----- Record set -----
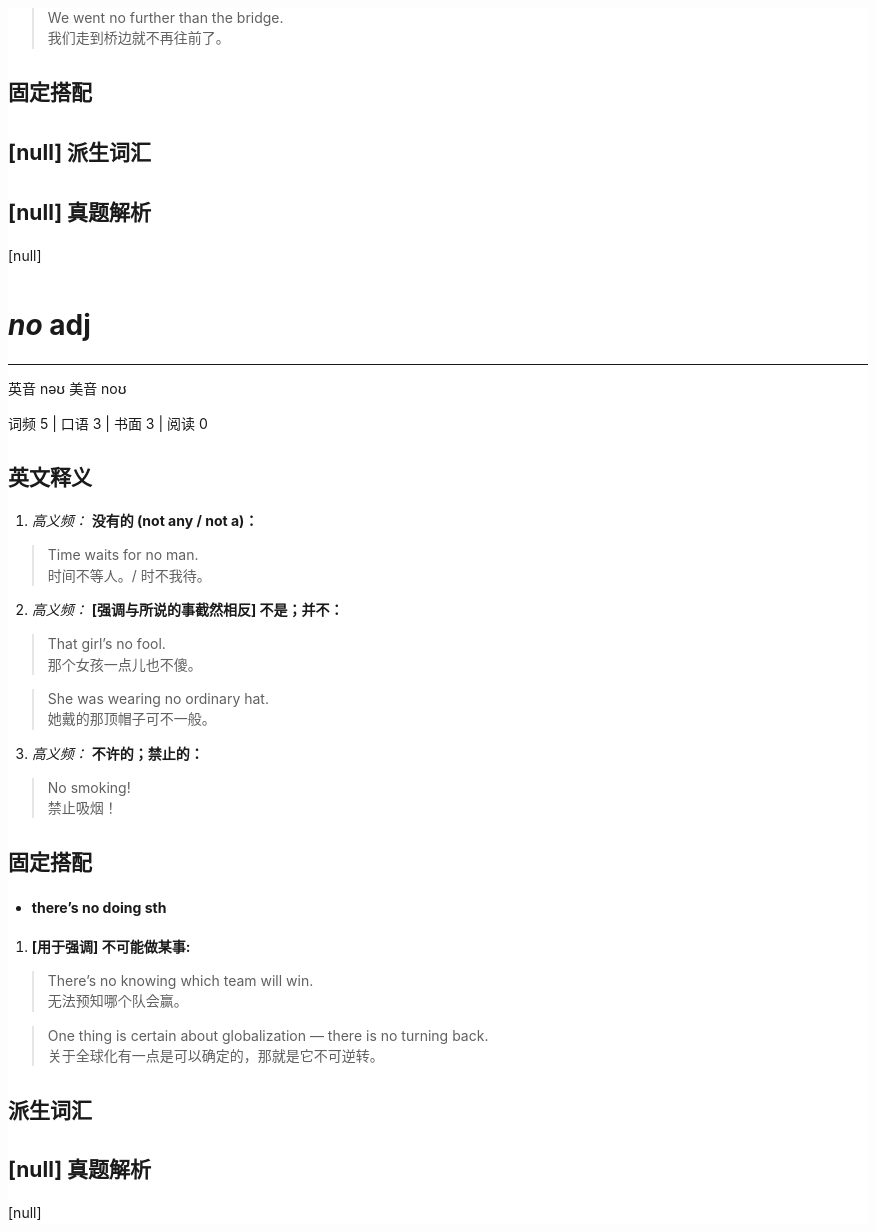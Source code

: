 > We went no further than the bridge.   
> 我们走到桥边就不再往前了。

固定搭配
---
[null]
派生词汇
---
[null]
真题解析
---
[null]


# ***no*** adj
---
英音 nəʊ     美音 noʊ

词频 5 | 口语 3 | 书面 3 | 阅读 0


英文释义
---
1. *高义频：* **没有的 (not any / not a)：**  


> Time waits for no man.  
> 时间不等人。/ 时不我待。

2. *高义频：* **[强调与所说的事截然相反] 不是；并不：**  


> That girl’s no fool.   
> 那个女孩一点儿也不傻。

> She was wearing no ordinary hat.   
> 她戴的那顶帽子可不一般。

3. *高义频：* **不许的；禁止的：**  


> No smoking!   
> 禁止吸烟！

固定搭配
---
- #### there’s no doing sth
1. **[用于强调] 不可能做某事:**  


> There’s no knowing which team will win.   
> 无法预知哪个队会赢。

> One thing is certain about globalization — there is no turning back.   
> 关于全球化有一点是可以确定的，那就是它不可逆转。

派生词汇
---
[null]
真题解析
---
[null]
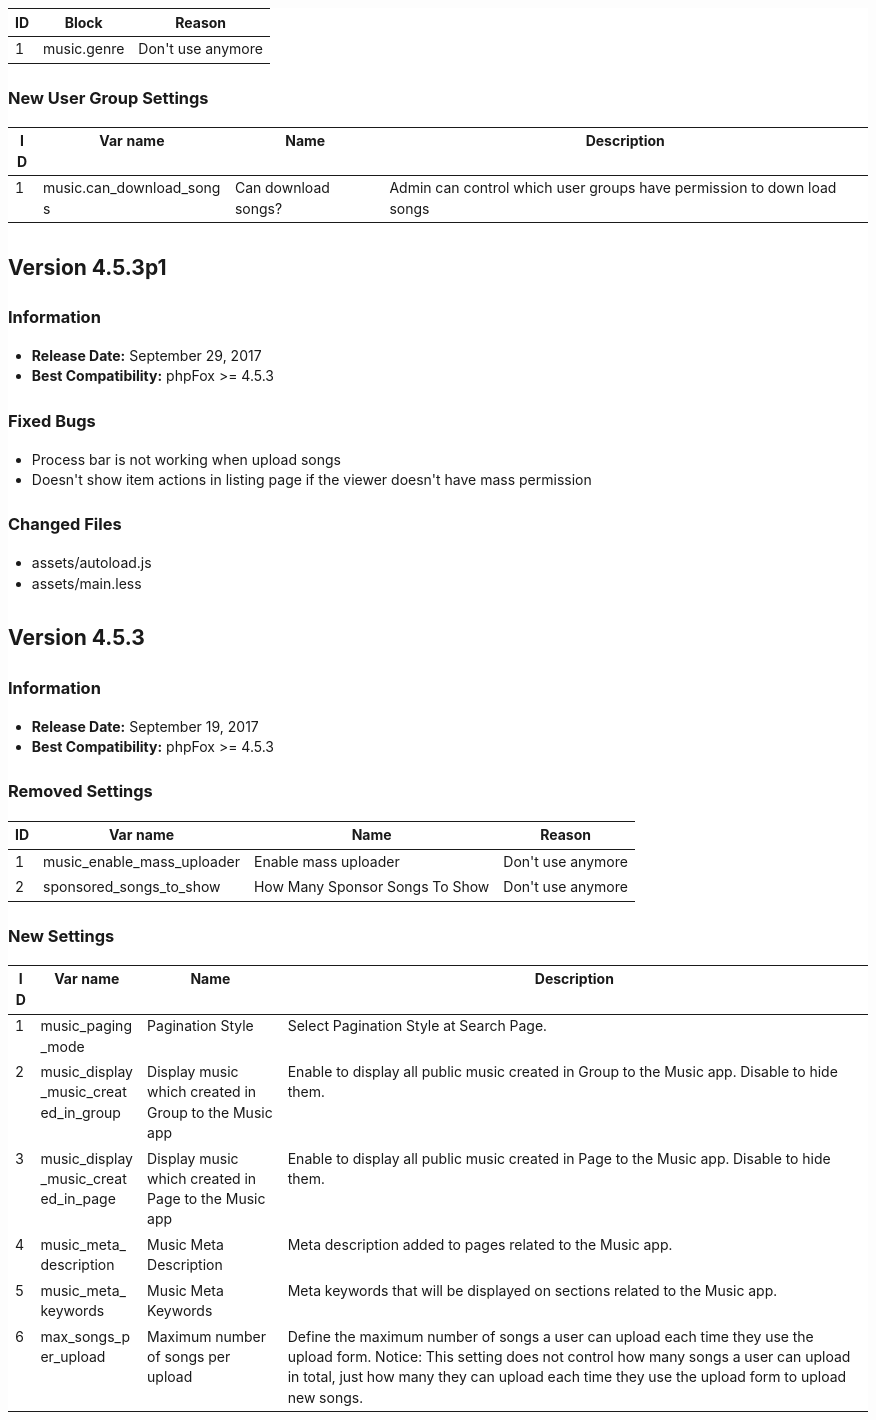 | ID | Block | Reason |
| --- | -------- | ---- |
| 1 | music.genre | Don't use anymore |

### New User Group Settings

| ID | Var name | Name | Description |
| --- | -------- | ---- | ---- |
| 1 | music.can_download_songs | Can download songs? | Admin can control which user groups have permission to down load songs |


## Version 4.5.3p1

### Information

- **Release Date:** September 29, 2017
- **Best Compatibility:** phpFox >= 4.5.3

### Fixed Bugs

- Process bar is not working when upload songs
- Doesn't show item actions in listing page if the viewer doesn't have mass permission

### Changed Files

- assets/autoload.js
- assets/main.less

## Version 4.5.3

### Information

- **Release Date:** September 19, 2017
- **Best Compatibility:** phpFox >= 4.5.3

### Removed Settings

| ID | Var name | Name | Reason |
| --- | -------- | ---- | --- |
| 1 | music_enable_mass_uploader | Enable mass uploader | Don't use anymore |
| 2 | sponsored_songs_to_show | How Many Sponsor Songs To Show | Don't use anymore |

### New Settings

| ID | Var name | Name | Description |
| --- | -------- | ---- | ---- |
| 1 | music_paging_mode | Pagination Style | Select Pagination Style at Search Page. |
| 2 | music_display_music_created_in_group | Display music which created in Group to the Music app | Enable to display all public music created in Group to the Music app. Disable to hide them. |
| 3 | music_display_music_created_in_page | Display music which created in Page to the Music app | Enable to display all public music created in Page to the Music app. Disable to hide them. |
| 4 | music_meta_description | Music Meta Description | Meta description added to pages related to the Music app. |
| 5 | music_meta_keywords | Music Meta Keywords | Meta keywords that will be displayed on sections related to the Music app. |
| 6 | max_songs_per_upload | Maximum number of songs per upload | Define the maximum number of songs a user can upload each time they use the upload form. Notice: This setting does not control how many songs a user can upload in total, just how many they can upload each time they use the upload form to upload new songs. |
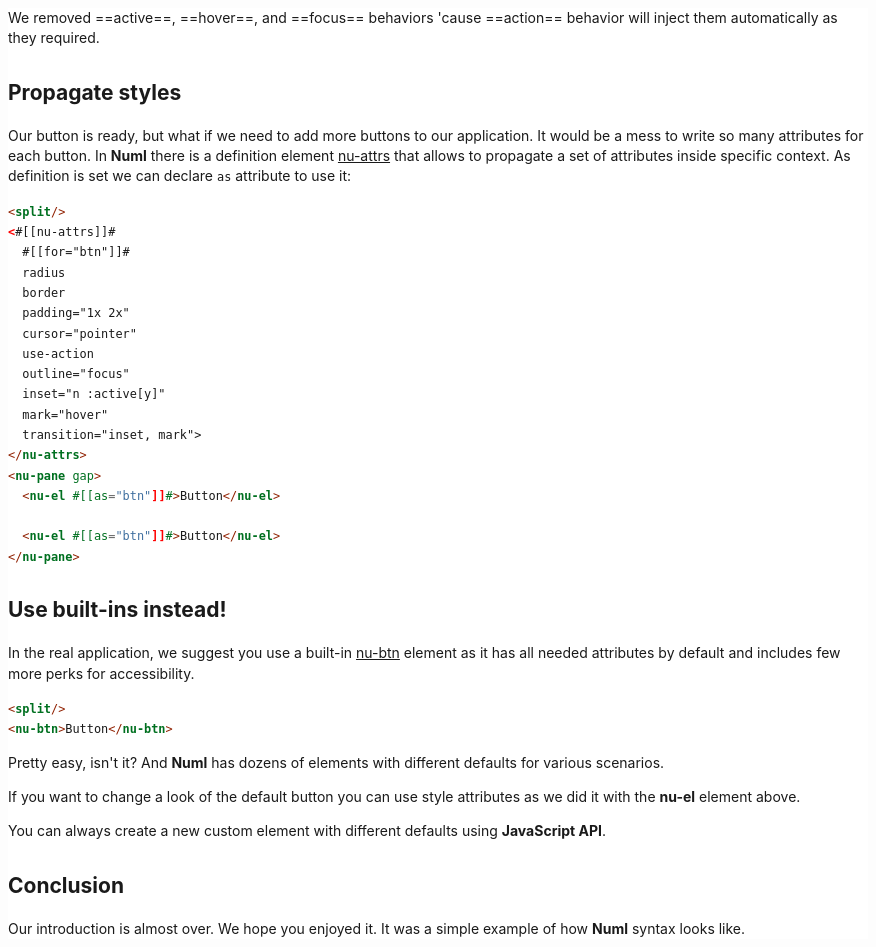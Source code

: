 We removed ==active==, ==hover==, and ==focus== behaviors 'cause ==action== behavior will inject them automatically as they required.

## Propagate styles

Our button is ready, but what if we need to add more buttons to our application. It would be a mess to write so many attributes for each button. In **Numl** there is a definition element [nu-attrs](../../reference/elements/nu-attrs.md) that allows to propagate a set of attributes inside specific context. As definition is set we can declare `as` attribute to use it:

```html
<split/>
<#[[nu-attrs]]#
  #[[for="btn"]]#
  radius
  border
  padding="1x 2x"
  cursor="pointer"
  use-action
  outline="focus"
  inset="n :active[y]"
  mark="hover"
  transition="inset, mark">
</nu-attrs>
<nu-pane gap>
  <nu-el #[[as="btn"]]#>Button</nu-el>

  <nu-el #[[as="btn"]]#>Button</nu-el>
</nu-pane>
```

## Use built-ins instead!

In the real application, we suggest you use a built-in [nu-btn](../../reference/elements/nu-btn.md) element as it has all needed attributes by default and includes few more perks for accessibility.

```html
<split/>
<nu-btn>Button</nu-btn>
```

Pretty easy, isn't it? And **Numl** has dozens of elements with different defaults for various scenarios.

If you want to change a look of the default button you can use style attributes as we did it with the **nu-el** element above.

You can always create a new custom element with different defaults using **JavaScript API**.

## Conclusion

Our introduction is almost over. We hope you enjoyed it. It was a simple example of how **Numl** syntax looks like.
-----
Exercise requirements:
Above are the entries; count how many of their lines contain the word "hide" and give only that number.

Response box:
2